Which Strategy Overloads Working Memory?
1. Add 333 and 999 with the standard addition algorithm traditionally used in the U.S. Add each column from right to left: first the ones, then the tens, then the hundreds, regrouping at each step as needed.
2. Add 1 to 999 to make it 1000. Compensate by decreasing 333 by 1. Add 1000 and 332.
Strategy 1, which is the one most of us grew up with, depends on a student acting like a calculator following steps in a specific order. It is not even necessary to understand much about numbers in order to find an answer. A student could answer this problem correctly or incorrectly without understanding much about the relationships between the number quantities. In fact, many students make substantial errors in solving similar problems; often students are not be able to make a good estimate of the answer beforehand. Yet, if students understand what they’re doing and why, the standard addition algorithm is meaningful as well as useful. Without writing numbers down, however, the memory load is substantial.
Strategy 2 requires many fewer steps and much less memory load. Many calculations can be made simpler and easier by substituting related, more manageable numbers.
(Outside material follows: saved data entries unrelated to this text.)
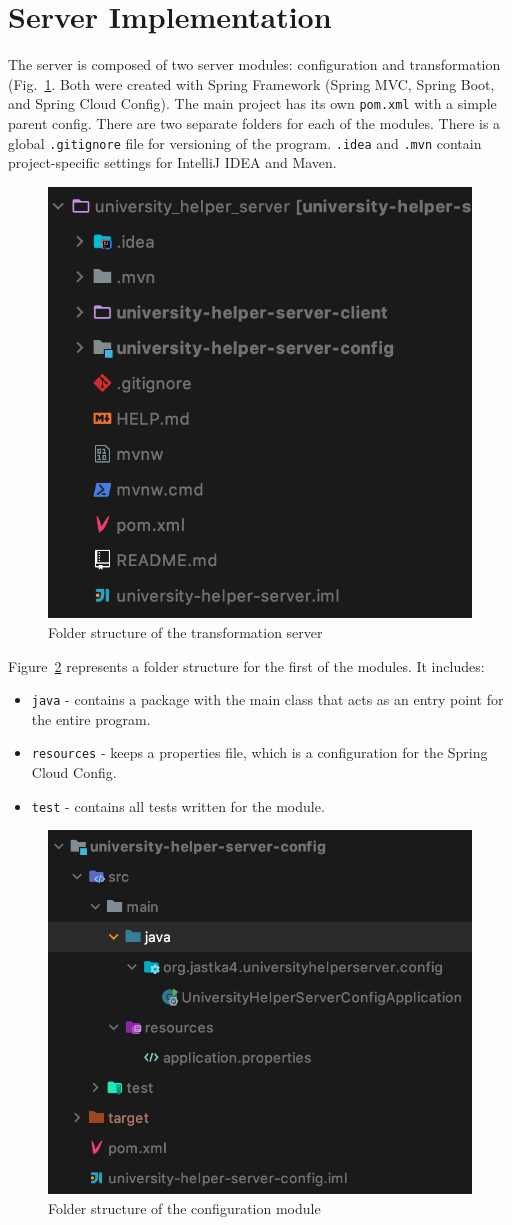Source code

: \section{Server Implementation}
The server is composed of two server modules: configuration and transformation (Fig.~\ref{fig:server-folder-structure}. Both were created with Spring Framework (Spring MVC, Spring Boot, and Spring Cloud Config). The main project has its own \texttt{pom.xml} with a simple parent config. There are two separate folders for each of the modules. There is a global \texttt{.gitignore} file for versioning of the program. \texttt{.idea} and \texttt{.mvn} contain project-specific settings for IntelliJ IDEA and Maven.

\begin{figure}[htb]
    \centering
    \includegraphics[width=.4\linewidth]{fig04/server-folder-structure.png}
    \caption{Folder structure of the transformation server}
    \label{fig:server-folder-structure}
\end{figure}

Figure~\ref{fig:server-config-folder-structure} represents a folder structure for the first of the modules. It includes:
\begin{itemize}
    \item \texttt{java} - contains a package with the main class that acts as an entry point for the entire program.
    \item \texttt{resources} - keeps a properties file, which is a configuration for the Spring Cloud Config.
    \item \texttt{test} - contains all tests written for the module.
\end{itemize}

\begin{figure}[htb]
    \centering
    \includegraphics[width=.4\linewidth]{fig04/server-config-folder-structure.png}
    \caption{Folder structure of the configuration module}
    \label{fig:server-config-folder-structure}
\end{figure}

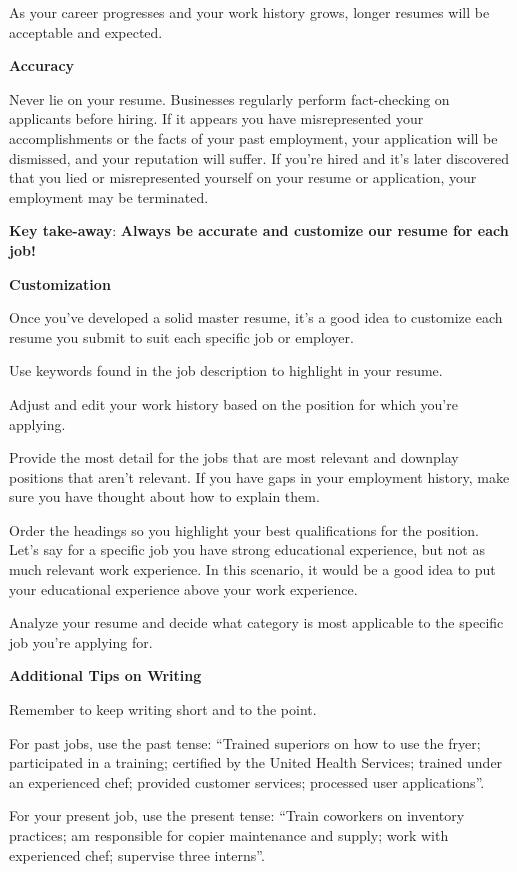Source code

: As your career progresses and your work history grows, longer resumes will be acceptable and expected.

 \textbf{Accuracy}

Never lie on your resume. Businesses regularly perform fact-checking on applicants before hiring. If it appears you have misrepresented your accomplishments or the facts of your past employment, your application will be dismissed, and your reputation will suffer. If you're hired and it's later discovered that you lied or misrepresented yourself on your resume or application, your employment may be terminated.

\textbf{Key take-away}:
\break \textbf{Always be accurate and customize our resume for each job!}

\textbf{Customization}

Once you've developed a solid master resume, it's a good idea to customize each resume you submit to suit each specific job or employer.

Use keywords found in the job description to highlight in your resume.

Adjust and edit your work history based on the position for which you're applying.

Provide the most detail for the jobs that are most relevant and downplay positions that aren't relevant. If you have gaps in your employment history, make sure you have thought about how to explain them.

Order the headings so you highlight your best qualifications for the position. Let's say for a specific job you have strong educational experience, but not as much relevant work experience. In this scenario, it would be a good idea to put your educational experience above your work experience.

Analyze your resume and decide what category is most applicable to the specific job you're applying for. 

\textbf{Additional Tips on Writing}

Remember to keep writing short and to the point.

For past jobs, use the past tense: ``Trained superiors on how to use the fryer; participated in a training; certified by the United Health Services; trained under an experienced chef; provided customer services; processed user applications''.

For your present job, use the present tense: ``Train coworkers on inventory practices; am responsible for copier maintenance and supply; work with experienced chef; supervise three interns''.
Using the standard addition algorithm is overkill for this set of numbers.
Paradoxically, Strategy 1, the standard addition algorithm method, can be used with little thought once you know the algorithm, IF you are able to work out your calculation on paper.
In comparison, making a decision as to the best strategy for a set of numbers may require some thought, but many calculations are quite easy to do without paper. Once you have a repertoire of strategies, you often can work with numbers more easily and more elegantly.**
I suspect that more teachers than researchers recognize that the numbers in the example are not difficult to add. That is, they are very easy to add if a student has been taught and has been using mindful approaches, which depend on developing number sense and understanding properties of numbers.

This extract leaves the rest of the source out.